Records from a data source
● ● ● ● ● ● ●
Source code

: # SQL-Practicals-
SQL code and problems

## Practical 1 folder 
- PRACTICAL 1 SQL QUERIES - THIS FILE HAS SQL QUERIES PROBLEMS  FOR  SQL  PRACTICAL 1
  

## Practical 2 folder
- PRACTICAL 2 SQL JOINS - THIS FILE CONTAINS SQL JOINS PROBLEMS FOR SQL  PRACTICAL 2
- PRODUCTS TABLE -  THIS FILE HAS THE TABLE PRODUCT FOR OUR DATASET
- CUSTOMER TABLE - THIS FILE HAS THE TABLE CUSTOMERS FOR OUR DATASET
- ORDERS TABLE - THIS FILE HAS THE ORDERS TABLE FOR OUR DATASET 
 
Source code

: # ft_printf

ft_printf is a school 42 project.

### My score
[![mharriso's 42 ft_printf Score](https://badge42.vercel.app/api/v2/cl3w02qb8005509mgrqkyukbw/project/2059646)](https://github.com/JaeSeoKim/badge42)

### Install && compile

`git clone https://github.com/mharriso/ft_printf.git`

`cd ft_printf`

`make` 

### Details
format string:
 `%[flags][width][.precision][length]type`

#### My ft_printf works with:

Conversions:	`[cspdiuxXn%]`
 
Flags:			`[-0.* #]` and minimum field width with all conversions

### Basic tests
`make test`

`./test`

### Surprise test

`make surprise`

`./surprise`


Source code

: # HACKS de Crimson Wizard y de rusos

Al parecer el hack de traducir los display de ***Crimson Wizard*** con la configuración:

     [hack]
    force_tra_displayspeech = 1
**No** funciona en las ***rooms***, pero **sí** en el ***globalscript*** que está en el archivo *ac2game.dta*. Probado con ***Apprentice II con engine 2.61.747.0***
● ● ● ● ● ● ●
● Aim of the task: Print the data above exactly as it was provided.

● Solution:
Source code

: # SQL-Practicals-
SQL code and problems

## Practical 1 folder 
- PRACTICAL 1 SQL QUERIES - THIS FILE HAS SQL QUERIES PROBLEMS  FOR  SQL  PRACTICAL 1
  

## Practical 2 folder
- PRACTICAL 2 SQL JOINS - THIS FILE CONTAINS SQL JOINS PROBLEMS FOR SQL  PRACTICAL 2
- PRODUCTS TABLE -  THIS FILE HAS THE TABLE PRODUCT FOR OUR DATASET
- CUSTOMER TABLE - THIS FILE HAS THE TABLE CUSTOMERS FOR OUR DATASET
- ORDERS TABLE - THIS FILE HAS THE ORDERS TABLE FOR OUR DATASET 
 
Source code

: # ft_printf

ft_printf is a school 42 project.

### My score
[![mharriso's 42 ft_printf Score](https://badge42.vercel.app/api/v2/cl3w02qb8005509mgrqkyukbw/project/2059646)](https://github.com/JaeSeoKim/badge42)

### Install && compile

`git clone https://github.com/mharriso/ft_printf.git`

`cd ft_printf`

`make` 

### Details
format string:
 `%[flags][width][.precision][length]type`

#### My ft_printf works with:

Conversions:	`[cspdiuxXn%]`
 
Flags:			`[-0.* #]` and minimum field width with all conversions

### Basic tests
`make test`

`./test`

### Surprise test

`make surprise`

`./surprise`


Source code

: # HACKS de Crimson Wizard y de rusos

Al parecer el hack de traducir los display de ***Crimson Wizard*** con la configuración:

     [hack]
    force_tra_displayspeech = 1
**No** funciona en las ***rooms***, pero **sí** en el ***globalscript*** que está en el archivo *ac2game.dta*. Probado con ***Apprentice II con engine 2.61.747.0***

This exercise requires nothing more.